Exploration: 2022 week 36 of #52Ancestors
When I saw the Exploration topic, my great-uncle Harry Jacob came to mind. I know him best for teaching viticulture at UC Davis, but when I interviewed his son Wendell in 2004 I heard another story. In 1919 after graduating from Ohio State University, Harry went to Alaska with a professor as a student assistant/laborer on a three-masted sailing ship, to the Valley of Ten Thousand Smokes. At least Wendell thought that was the name, he wasn't sure.
A little online research revealed that the professor was Robert F. Griggs, a botany professor from Ohio State. Originally sent to Alaska to study whether kelp beds near Kodiak could be used for fertilizer, he became fascinated with the ongoing effects of a major eruption the year before in 1912. With funding from the National Geographic Society, he led multiple expeditions between 1915 and 1919 to what is now Katmai National Park, and is credited with discovering and naming the Valley of Ten Thousand Smokes, named for the many fumaroles releasing steam.

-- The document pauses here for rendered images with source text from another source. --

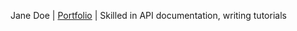 Jane Doe | [Portfolio](https://janedoe.example.com) | Skilled in API documentation, writing tutorials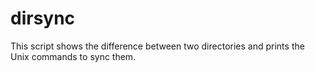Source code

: # dirsync
This script shows the difference between two directories and prints the Unix commands to sync them. 

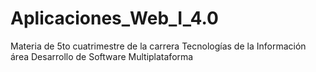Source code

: # Aplicaciones_Web_I_4.0
Materia de 5to cuatrimestre de la carrera Tecnologías de la Información área Desarrollo de Software Multiplataforma
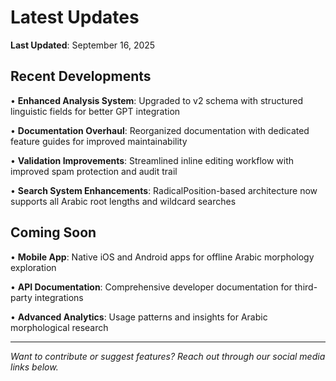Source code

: # Latest Updates

**Last Updated**: September 16, 2025

## Recent Developments

• **Enhanced Analysis System**: Upgraded to v2 schema with structured linguistic fields for better GPT integration

• **Documentation Overhaul**: Reorganized documentation with dedicated feature guides for improved maintainability  

• **Validation Improvements**: Streamlined inline editing workflow with improved spam protection and audit trail

• **Search System Enhancements**: RadicalPosition-based architecture now supports all Arabic root lengths and wildcard searches

## Coming Soon

• **Mobile App**: Native iOS and Android apps for offline Arabic morphology exploration

• **API Documentation**: Comprehensive developer documentation for third-party integrations

• **Advanced Analytics**: Usage patterns and insights for Arabic morphological research

---

*Want to contribute or suggest features? Reach out through our social media links below.*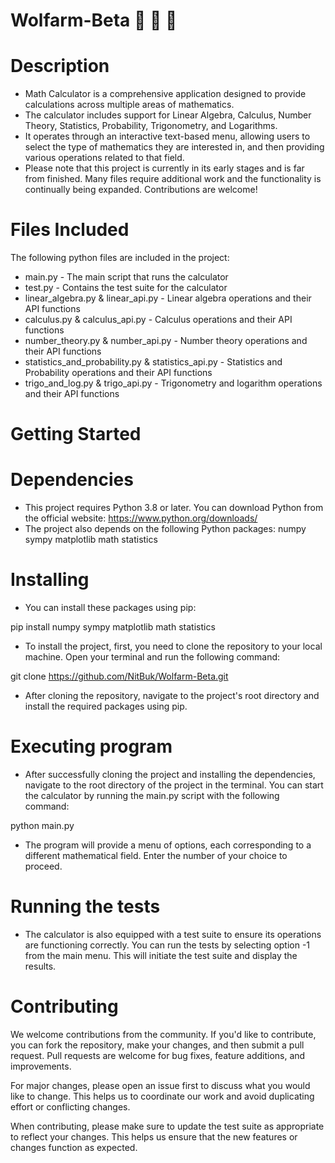 # Wolfarm-Beta 🎯 🧮 🧰
# Description

- Math Calculator is a comprehensive application designed to provide calculations across multiple areas of mathematics.
- The calculator includes support for Linear Algebra, Calculus, Number Theory, Statistics, Probability, Trigonometry, and Logarithms.
- It operates through an interactive text-based menu, allowing users to select the type of mathematics they are interested in, and then providing various operations related to that field.
- Please note that this project is currently in its early stages and is far from finished. Many files require additional work and the functionality is continually being expanded. Contributions are welcome!

# Files Included

The following python files are included in the project:

- main.py - The main script that runs the calculator
- test.py - Contains the test suite for the calculator
- linear_algebra.py & linear_api.py - Linear algebra operations and their API functions
- calculus.py & calculus_api.py - Calculus operations and their API functions
- number_theory.py & number_api.py - Number theory operations and their API functions
- statistics_and_probability.py & statistics_api.py - Statistics and Probability operations and their API functions
- trigo_and_log.py & trigo_api.py - Trigonometry and logarithm operations and their API functions

# Getting Started

# Dependencies
- This project requires Python 3.8 or later. You can download Python from the official website: https://www.python.org/downloads/
- The project also depends on the following Python packages:
numpy
sympy
matplotlib
math
statistics

# Installing
- You can install these packages using pip:

pip install numpy sympy matplotlib math statistics

- To install the project, first, you need to clone the repository to your local machine. Open your terminal and run the following command:

git clone https://github.com/NitBuk/Wolfarm-Beta.git

- After cloning the repository, navigate to the project's root directory and install the required packages using pip.

# Executing program
- After successfully cloning the project and installing the dependencies, navigate to the root directory of the project in the terminal. You can start the calculator by running the main.py script with the following command:

python main.py

- The program will provide a menu of options, each corresponding to a different mathematical field. Enter the number of your choice to proceed.

# Running the tests
- The calculator is also equipped with a test suite to ensure its operations are functioning correctly. You can run the tests by selecting option -1 from the main menu. This will initiate the test suite and display the results.

# Contributing
We welcome contributions from the community. If you'd like to contribute, you can fork the repository, make your changes, and then submit a pull request. Pull requests are welcome for bug fixes, feature additions, and improvements.

For major changes, please open an issue first to discuss what you would like to change. This helps us to coordinate our work and avoid duplicating effort or conflicting changes.

When contributing, please make sure to update the test suite as appropriate to reflect your changes. This helps us ensure that the new features or changes function as expected.
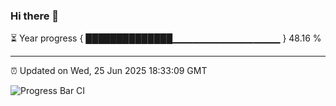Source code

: ### Hi there 👋

⏳ Year progress { ██████████████▁▁▁▁▁▁▁▁▁▁▁▁▁▁▁▁ } 48.16 %

---

⏰ Updated on Wed, 25 Jun 2025 18:33:09 GMT

![Progress Bar CI](https://github.com/liununu/liununu/workflows/Progress%20Bar%20CI/badge.svg)
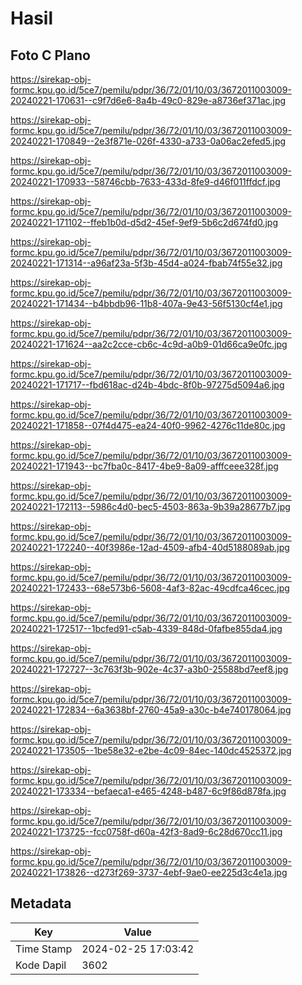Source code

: # Hasil

## Foto C Plano

https://sirekap-obj-formc.kpu.go.id/5ce7/pemilu/pdpr/36/72/01/10/03/3672011003009-20240221-170631--c9f7d6e6-8a4b-49c0-829e-a8736ef371ac.jpg

https://sirekap-obj-formc.kpu.go.id/5ce7/pemilu/pdpr/36/72/01/10/03/3672011003009-20240221-170849--2e3f871e-026f-4330-a733-0a06ac2efed5.jpg

https://sirekap-obj-formc.kpu.go.id/5ce7/pemilu/pdpr/36/72/01/10/03/3672011003009-20240221-170933--58746cbb-7633-433d-8fe9-d46f011ffdcf.jpg

https://sirekap-obj-formc.kpu.go.id/5ce7/pemilu/pdpr/36/72/01/10/03/3672011003009-20240221-171102--ffeb1b0d-d5d2-45ef-9ef9-5b6c2d674fd0.jpg

https://sirekap-obj-formc.kpu.go.id/5ce7/pemilu/pdpr/36/72/01/10/03/3672011003009-20240221-171314--a96af23a-5f3b-45d4-a024-fbab74f55e32.jpg

https://sirekap-obj-formc.kpu.go.id/5ce7/pemilu/pdpr/36/72/01/10/03/3672011003009-20240221-171434--b4bbdb96-11b8-407a-9e43-56f5130cf4e1.jpg

https://sirekap-obj-formc.kpu.go.id/5ce7/pemilu/pdpr/36/72/01/10/03/3672011003009-20240221-171624--aa2c2cce-cb6c-4c9d-a0b9-01d66ca9e0fc.jpg

https://sirekap-obj-formc.kpu.go.id/5ce7/pemilu/pdpr/36/72/01/10/03/3672011003009-20240221-171717--fbd618ac-d24b-4bdc-8f0b-97275d5094a6.jpg

https://sirekap-obj-formc.kpu.go.id/5ce7/pemilu/pdpr/36/72/01/10/03/3672011003009-20240221-171858--07f4d475-ea24-40f0-9962-4276c11de80c.jpg

https://sirekap-obj-formc.kpu.go.id/5ce7/pemilu/pdpr/36/72/01/10/03/3672011003009-20240221-171943--bc7fba0c-8417-4be9-8a09-afffceee328f.jpg

https://sirekap-obj-formc.kpu.go.id/5ce7/pemilu/pdpr/36/72/01/10/03/3672011003009-20240221-172113--5986c4d0-bec5-4503-863a-9b39a28677b7.jpg

https://sirekap-obj-formc.kpu.go.id/5ce7/pemilu/pdpr/36/72/01/10/03/3672011003009-20240221-172240--40f3986e-12ad-4509-afb4-40d5188089ab.jpg

https://sirekap-obj-formc.kpu.go.id/5ce7/pemilu/pdpr/36/72/01/10/03/3672011003009-20240221-172433--68e573b6-5608-4af3-82ac-49cdfca46cec.jpg

https://sirekap-obj-formc.kpu.go.id/5ce7/pemilu/pdpr/36/72/01/10/03/3672011003009-20240221-172517--1bcfed91-c5ab-4339-848d-0fafbe855da4.jpg

https://sirekap-obj-formc.kpu.go.id/5ce7/pemilu/pdpr/36/72/01/10/03/3672011003009-20240221-172727--3c763f3b-902e-4c37-a3b0-25588bd7eef8.jpg

https://sirekap-obj-formc.kpu.go.id/5ce7/pemilu/pdpr/36/72/01/10/03/3672011003009-20240221-172834--6a3638bf-2760-45a9-a30c-b4e740178064.jpg

https://sirekap-obj-formc.kpu.go.id/5ce7/pemilu/pdpr/36/72/01/10/03/3672011003009-20240221-173505--1be58e32-e2be-4c09-84ec-140dc4525372.jpg

https://sirekap-obj-formc.kpu.go.id/5ce7/pemilu/pdpr/36/72/01/10/03/3672011003009-20240221-173334--befaeca1-e465-4248-b487-6c9f86d878fa.jpg

https://sirekap-obj-formc.kpu.go.id/5ce7/pemilu/pdpr/36/72/01/10/03/3672011003009-20240221-173725--fcc0758f-d60a-42f3-8ad9-6c28d670cc11.jpg

https://sirekap-obj-formc.kpu.go.id/5ce7/pemilu/pdpr/36/72/01/10/03/3672011003009-20240221-173826--d273f269-3737-4ebf-9ae0-ee225d3c4e1a.jpg


## Metadata

| Key        | Value               |
| ---------- | ------------------- |
| Time Stamp | 2024-02-25 17:03:42 |
| Kode Dapil | 3602                |



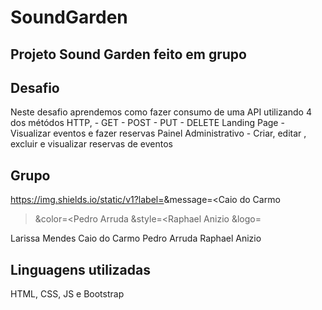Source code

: # SoundGarden
## Projeto Sound Garden feito em grupo
## Desafio
Neste desafio aprendemos como fazer consumo de uma API utilizando 4 dos métódos HTTP, - GET - POST - PUT - DELETE
Landing Page - Visualizar eventos e fazer reservas
Painel Administrativo - Criar, editar , excluir e visualizar reservas de eventos
## Grupo

https://img.shields.io/static/v1?label=<Larissa Mendes>&message=<Caio do Carmo
>&color=<Pedro Arruda
>&style=<Raphael Anizio
>&logo=<LOGO>

Larissa Mendes
Caio do Carmo
Pedro Arruda
Raphael Anizio
## Linguagens utilizadas
HTML, CSS, JS e Bootstrap


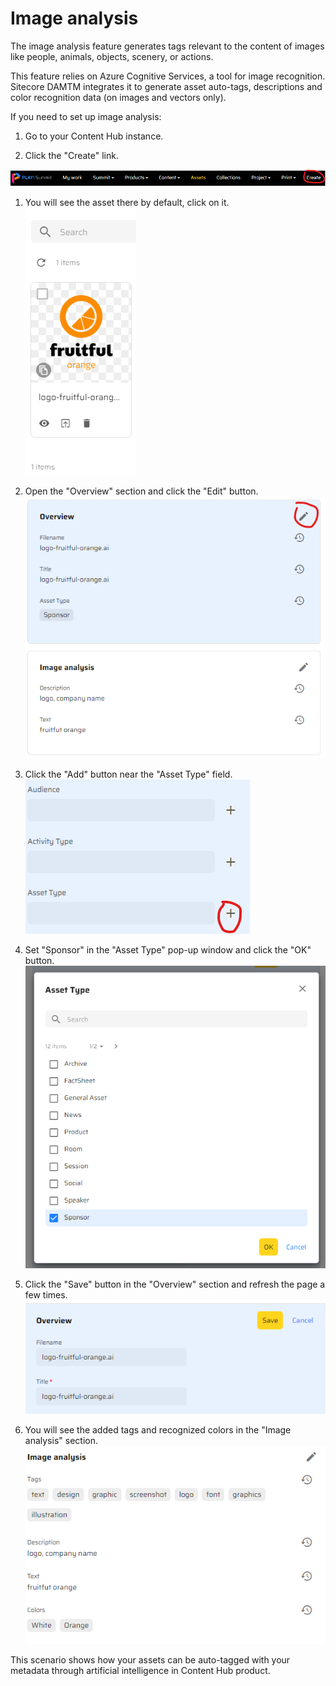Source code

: # Image analysis

The image analysis feature generates tags relevant to the content of images like people, animals, objects, scenery, or actions.

This feature relies on Azure Cognitive Services, a tool for image recognition. Sitecore DAMTM integrates it to generate asset auto-tags, descriptions and color recognition data (on images and vectors only).

If you need to set up image analysis:

1. Go to your Content Hub instance.

2. Click the "Create" link.

![Main menu](./media/image1.png)

1. You will see the asset there by default, click on it.
![Asset example](./media/image3.png)

1. Open the "Overview" section and click the "Edit" button.
![Edit button](./media/image4.png)

1. Click the "Add" button near the "Asset Type" field.
![Asset type field](./media/image5.png)

1. Set "Sponsor" in the "Asset Type" pop-up window and click the "OK" button.
![Sponsor item](./media/image6.png)

1. Click the "Save" button in the "Overview" section and refresh the page a few times.
![Save button](./media/image7.png)

1. You will see the added tags and recognized colors in the "Image analysis" section.
![Tags and colors](./media/image8.png)

This scenario shows how your assets can be auto-tagged with your metadata through artificial intelligence in Content Hub product.
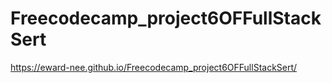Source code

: # Freecodecamp_project6OFFullStackSert

https://eward-nee.github.io/Freecodecamp_project6OFFullStackSert/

Well my great-uncle Harry was definitely on the 1919 expedition. He is named in Griggs' 1922 book The Valley of Ten Thousand Smokes as one of the 19 members. Harry and two other students were sent with a man who had been on the 1917 expedition and knew the area, to bring in the equipment and provisions via a water route so they didn't have to be packed in by the other members climbing over Katmai Pass. So "assistant/laborer" captured that assignment pretty well.
There is a group photo in the book of the 1919 expedition. But the caption says that Harry and two others (not the two from the equipment team) left the area before everyone came together for the photo. So close.
Harry went on to teach viticulture to many future winemakers and was rewarded with bottles of their work, but I doubt it was as exciting as the Alaska expedition!